TASK GOAL: Look through the records below and copy each line that includes the word "Araya".

### GIVEN ENTRIES ###

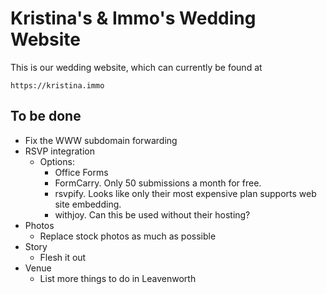 # Kristina's & Immo's Wedding Website

This is our wedding website, which can currently be found at

    https://kristina.immo

## To be done

* Fix the WWW subdomain forwarding
* RSVP integration
    - Options:
        - Office Forms
        - FormCarry. Only 50 submissions a month for free.
        - rsvpify. Looks like only their most expensive plan supports web site
          embedding.
        - withjoy. Can this be used without their hosting?
* Photos
    - Replace stock photos as much as possible
* Story
    - Flesh it out
* Venue
    - List more things to do in Leavenworth
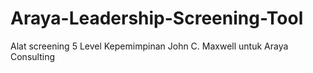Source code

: # Araya-Leadership-Screening-Tool
Alat screening 5 Level Kepemimpinan John C. Maxwell untuk Araya Consulting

###

RESPONSE:
: # Araya-Leadership-Screening-Tool
Alat screening 5 Level Kepemimpinan John C. Maxwell untuk Araya Consulting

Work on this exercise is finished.